§ TASK
Which lines mention "Theory"? Show each one from the listing.

§ THE DATA
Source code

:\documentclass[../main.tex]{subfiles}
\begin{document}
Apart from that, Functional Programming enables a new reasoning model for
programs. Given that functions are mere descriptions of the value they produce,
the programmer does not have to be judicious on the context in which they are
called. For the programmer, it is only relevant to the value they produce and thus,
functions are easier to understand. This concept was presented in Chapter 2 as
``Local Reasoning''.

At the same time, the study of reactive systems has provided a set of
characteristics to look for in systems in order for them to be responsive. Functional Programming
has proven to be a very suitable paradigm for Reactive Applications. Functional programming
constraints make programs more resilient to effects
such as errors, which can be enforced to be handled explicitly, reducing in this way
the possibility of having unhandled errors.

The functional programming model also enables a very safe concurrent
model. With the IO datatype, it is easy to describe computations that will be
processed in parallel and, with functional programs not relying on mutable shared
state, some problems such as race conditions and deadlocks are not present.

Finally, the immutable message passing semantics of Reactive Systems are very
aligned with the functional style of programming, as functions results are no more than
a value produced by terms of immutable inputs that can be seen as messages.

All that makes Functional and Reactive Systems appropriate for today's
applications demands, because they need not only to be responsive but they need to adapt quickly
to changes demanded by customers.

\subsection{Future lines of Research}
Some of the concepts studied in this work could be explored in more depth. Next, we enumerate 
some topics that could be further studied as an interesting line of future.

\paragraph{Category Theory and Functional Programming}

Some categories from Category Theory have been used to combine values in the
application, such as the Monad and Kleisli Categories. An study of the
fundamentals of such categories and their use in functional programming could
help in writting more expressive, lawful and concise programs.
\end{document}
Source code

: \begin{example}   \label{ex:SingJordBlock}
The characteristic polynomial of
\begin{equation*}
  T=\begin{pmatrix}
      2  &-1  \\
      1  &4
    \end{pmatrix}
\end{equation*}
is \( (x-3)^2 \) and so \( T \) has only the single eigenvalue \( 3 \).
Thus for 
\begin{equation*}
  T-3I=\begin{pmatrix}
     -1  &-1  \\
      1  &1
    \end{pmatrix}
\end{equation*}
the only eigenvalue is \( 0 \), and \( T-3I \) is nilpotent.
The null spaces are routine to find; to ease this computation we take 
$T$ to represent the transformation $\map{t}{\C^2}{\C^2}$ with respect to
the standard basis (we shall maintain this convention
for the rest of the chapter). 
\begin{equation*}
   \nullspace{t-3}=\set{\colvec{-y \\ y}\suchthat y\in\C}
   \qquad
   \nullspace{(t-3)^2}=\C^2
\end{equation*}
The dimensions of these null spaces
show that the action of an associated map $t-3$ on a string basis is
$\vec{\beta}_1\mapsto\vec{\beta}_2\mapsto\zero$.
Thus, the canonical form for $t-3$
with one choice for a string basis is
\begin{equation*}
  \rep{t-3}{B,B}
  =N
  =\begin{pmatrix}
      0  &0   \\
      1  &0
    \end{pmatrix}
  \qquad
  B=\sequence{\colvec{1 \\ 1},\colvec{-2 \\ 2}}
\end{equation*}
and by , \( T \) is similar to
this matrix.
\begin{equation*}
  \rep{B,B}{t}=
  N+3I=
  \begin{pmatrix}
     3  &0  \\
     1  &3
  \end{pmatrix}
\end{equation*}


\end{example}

§ FINISHED EXERCISE
\paragraph{Category Theory and Functional Programming}
Some categories from Category Theory have been used to combine values in the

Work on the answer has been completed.